**Required action**
Among the lines of the records below, count those with the word "organisme". Reply with that number alone.

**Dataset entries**
____

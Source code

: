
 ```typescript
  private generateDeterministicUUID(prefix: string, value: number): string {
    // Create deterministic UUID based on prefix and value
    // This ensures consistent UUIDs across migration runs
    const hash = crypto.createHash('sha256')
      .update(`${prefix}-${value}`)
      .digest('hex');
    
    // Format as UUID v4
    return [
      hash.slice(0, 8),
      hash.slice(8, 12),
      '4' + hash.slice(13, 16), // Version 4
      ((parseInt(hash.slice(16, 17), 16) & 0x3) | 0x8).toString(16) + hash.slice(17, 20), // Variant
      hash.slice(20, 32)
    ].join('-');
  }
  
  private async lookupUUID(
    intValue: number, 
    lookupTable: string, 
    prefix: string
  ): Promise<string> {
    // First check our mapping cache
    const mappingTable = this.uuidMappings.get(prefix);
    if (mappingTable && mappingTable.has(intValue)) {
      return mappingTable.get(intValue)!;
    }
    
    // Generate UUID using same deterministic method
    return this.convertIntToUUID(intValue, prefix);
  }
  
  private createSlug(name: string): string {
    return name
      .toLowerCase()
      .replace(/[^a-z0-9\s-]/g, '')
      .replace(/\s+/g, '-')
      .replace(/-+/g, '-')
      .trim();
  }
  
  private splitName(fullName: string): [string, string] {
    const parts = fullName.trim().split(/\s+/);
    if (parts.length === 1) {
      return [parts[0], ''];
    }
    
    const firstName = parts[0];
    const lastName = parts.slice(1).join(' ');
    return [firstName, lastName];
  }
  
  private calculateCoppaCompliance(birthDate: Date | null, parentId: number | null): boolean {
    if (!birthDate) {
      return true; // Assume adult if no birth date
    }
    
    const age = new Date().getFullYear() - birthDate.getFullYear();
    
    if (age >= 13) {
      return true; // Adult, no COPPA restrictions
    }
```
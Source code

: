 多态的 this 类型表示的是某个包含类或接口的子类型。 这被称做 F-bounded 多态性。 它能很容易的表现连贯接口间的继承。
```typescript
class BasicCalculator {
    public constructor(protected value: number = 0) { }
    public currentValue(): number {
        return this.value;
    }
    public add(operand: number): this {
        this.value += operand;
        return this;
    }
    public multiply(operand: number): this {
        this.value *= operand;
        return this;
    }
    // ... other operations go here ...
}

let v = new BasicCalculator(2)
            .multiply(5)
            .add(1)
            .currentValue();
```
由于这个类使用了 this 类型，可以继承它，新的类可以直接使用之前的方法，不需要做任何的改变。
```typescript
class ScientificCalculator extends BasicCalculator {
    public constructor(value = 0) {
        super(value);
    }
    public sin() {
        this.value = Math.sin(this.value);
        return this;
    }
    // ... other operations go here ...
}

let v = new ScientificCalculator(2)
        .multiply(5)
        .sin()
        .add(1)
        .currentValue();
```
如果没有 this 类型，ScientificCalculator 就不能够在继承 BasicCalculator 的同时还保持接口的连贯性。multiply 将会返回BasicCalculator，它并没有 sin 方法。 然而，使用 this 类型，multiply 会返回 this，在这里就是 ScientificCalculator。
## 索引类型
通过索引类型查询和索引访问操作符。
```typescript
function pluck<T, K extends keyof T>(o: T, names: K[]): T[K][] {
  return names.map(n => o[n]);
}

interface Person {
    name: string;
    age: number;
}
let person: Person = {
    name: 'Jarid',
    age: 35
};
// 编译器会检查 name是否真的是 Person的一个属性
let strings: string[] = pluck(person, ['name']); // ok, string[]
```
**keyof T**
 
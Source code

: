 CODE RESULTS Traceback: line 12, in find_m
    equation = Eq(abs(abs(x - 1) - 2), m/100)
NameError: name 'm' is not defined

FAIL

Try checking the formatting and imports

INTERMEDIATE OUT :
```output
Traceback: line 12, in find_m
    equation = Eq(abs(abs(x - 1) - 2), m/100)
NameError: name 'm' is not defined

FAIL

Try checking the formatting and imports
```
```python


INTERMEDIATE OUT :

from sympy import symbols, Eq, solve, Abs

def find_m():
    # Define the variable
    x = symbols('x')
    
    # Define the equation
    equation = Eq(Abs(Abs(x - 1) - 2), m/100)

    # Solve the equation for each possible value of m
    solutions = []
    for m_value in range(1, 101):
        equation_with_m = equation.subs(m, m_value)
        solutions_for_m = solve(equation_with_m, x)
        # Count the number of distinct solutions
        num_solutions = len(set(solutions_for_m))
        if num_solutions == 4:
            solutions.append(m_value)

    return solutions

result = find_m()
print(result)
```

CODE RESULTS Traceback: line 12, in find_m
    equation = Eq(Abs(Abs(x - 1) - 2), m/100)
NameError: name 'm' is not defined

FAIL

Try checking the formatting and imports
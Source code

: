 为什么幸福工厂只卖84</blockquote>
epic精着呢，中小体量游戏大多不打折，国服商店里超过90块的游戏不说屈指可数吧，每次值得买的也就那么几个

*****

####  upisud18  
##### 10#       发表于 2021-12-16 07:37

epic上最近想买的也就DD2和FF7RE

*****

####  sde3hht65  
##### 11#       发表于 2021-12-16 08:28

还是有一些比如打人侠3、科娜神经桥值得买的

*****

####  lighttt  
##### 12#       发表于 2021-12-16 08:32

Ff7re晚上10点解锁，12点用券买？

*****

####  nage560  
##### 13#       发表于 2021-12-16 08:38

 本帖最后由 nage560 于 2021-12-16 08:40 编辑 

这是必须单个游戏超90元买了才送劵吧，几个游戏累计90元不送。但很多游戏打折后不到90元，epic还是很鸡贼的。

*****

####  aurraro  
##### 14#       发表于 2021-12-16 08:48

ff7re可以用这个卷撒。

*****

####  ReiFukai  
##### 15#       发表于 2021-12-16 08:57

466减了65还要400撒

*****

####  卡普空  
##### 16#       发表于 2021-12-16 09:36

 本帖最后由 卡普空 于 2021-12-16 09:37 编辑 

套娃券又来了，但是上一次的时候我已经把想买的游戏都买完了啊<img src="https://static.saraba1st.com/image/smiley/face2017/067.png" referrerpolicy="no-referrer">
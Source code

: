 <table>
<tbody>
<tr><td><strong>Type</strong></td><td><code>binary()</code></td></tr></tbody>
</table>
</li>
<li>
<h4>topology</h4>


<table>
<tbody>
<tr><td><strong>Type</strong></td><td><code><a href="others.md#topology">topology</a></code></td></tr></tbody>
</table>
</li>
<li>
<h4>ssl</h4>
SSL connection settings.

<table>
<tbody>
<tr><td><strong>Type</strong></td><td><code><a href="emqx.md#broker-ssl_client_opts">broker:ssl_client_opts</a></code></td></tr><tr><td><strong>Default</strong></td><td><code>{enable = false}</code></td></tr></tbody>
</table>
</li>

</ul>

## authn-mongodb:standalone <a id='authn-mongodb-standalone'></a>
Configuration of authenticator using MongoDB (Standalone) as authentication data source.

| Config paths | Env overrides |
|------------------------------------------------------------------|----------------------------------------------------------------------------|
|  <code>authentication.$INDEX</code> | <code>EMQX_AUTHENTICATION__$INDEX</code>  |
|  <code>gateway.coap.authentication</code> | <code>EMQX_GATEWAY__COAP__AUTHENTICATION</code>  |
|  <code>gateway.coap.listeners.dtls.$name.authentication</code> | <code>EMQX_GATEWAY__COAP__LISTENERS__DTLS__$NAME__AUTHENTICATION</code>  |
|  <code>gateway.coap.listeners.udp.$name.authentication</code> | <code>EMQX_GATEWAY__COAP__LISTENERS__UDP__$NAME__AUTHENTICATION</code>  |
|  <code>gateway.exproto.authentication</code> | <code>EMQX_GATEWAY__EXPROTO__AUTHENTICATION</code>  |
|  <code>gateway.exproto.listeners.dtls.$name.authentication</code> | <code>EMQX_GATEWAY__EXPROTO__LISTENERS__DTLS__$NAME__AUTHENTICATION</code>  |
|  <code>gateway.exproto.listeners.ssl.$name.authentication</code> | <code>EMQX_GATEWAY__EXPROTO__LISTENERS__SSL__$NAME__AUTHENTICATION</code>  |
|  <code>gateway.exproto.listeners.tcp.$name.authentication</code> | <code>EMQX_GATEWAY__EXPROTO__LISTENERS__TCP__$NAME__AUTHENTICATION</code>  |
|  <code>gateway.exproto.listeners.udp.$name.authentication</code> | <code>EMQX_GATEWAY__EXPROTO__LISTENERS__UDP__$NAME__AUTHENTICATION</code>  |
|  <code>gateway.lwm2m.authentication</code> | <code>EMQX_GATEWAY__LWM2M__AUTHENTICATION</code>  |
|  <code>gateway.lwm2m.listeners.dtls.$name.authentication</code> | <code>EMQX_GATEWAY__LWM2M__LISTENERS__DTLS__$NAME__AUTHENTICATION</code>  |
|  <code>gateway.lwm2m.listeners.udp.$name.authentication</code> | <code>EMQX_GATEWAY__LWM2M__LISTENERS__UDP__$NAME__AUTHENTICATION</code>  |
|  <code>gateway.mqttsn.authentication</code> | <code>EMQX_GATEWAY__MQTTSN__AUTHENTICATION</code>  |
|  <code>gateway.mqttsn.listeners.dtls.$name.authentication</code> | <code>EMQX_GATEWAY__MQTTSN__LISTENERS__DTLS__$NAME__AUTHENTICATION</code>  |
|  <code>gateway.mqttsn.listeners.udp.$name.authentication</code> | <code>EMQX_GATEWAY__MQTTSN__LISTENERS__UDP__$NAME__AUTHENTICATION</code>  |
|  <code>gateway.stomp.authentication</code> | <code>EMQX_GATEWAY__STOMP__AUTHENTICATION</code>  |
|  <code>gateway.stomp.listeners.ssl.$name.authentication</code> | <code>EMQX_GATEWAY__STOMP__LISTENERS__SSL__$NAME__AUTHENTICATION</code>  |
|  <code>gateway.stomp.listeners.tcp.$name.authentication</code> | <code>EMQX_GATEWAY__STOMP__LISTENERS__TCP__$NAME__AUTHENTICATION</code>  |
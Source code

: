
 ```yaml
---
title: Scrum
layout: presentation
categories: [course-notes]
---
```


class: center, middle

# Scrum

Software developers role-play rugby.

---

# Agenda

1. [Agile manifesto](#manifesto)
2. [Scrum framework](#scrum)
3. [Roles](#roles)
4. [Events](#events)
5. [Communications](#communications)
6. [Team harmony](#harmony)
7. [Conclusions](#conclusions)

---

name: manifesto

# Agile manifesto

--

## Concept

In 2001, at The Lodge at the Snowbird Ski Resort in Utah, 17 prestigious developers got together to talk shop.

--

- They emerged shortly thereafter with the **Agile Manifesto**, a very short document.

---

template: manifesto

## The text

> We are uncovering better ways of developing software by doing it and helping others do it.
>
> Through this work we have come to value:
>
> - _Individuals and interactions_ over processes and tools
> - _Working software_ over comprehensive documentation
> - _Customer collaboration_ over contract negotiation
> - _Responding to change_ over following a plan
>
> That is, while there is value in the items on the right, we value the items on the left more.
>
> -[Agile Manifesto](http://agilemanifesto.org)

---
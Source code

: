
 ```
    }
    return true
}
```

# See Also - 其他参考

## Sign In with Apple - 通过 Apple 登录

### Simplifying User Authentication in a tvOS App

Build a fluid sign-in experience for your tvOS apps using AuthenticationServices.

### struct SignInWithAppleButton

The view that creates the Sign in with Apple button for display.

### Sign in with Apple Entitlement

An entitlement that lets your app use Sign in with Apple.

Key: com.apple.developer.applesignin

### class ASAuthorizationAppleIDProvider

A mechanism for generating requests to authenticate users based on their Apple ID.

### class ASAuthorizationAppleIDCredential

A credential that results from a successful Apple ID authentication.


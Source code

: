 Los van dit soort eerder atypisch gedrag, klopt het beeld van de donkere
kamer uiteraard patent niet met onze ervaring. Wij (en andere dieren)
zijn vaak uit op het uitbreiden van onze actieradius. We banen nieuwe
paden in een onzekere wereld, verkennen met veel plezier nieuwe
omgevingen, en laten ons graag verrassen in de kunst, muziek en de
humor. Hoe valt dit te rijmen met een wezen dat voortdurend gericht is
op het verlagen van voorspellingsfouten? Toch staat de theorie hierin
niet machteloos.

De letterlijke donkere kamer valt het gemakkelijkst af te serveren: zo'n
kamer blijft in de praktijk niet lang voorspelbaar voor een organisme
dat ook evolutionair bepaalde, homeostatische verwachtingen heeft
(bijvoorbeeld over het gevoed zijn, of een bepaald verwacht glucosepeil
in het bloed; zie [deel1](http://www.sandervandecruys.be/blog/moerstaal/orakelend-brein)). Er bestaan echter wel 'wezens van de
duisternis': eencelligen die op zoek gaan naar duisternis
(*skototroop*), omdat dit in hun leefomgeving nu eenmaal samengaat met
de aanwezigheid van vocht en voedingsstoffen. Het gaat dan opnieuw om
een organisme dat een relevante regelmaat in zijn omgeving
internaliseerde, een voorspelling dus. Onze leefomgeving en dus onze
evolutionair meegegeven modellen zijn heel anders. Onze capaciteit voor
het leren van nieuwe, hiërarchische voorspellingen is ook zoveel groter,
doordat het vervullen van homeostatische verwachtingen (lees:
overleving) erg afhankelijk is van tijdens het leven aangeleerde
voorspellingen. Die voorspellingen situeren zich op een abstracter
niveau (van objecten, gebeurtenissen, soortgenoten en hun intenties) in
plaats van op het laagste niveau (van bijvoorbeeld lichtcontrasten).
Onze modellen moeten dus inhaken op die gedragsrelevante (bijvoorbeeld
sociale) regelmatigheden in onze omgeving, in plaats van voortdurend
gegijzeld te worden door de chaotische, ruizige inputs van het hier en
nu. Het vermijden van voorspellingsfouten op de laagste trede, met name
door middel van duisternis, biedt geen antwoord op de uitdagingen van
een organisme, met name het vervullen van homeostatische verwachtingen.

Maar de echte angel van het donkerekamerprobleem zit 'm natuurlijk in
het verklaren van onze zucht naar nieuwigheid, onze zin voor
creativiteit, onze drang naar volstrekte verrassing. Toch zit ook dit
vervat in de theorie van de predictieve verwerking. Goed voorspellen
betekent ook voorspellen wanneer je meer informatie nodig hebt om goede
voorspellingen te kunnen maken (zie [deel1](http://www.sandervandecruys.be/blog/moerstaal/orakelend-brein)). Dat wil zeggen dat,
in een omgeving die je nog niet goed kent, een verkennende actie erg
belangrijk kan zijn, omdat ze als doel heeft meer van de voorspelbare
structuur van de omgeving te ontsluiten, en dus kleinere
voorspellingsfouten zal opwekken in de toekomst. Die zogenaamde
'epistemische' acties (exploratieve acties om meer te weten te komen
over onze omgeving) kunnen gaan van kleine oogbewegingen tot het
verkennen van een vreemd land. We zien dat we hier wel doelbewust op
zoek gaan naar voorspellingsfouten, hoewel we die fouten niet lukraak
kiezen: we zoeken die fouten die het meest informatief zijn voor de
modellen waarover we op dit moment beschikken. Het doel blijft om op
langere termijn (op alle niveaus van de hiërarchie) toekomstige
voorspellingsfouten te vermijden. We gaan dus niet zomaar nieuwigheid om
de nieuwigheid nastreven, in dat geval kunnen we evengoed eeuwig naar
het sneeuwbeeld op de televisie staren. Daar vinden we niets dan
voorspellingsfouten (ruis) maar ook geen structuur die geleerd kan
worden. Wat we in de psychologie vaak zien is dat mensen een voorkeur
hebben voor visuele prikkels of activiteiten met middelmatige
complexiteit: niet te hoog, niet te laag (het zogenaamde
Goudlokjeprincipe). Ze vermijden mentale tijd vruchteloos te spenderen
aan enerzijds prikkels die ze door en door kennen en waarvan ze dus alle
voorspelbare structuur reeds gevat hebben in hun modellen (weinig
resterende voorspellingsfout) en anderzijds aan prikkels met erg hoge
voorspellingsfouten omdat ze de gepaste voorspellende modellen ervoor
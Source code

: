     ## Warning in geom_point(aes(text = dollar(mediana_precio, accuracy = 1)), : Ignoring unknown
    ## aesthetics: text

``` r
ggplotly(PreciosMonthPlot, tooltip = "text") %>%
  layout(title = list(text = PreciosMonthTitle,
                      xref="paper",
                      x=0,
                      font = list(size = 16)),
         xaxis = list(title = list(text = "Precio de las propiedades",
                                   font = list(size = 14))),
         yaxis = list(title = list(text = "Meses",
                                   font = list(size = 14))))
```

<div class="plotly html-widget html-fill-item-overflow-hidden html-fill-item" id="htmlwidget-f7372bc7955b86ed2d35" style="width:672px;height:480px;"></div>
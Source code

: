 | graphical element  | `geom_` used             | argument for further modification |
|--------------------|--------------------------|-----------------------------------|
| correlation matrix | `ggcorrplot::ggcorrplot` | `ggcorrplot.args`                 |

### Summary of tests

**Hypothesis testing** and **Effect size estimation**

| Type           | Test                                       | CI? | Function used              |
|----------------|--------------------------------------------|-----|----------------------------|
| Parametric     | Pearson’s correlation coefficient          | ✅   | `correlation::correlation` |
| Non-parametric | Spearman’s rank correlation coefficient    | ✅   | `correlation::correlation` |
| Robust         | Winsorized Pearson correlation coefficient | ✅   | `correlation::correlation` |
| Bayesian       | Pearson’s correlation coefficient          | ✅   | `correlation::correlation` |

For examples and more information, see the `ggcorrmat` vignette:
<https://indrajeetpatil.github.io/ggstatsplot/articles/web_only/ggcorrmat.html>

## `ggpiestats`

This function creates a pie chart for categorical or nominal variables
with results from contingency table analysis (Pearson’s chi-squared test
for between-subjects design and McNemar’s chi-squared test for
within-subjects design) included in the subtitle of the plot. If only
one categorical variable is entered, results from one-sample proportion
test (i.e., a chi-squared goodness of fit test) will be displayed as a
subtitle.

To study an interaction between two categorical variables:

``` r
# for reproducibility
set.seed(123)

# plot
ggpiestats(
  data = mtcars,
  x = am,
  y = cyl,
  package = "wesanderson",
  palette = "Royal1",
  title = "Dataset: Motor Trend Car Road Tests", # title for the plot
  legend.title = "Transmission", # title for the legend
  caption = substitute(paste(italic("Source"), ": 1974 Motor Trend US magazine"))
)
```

____

**Expected output**
3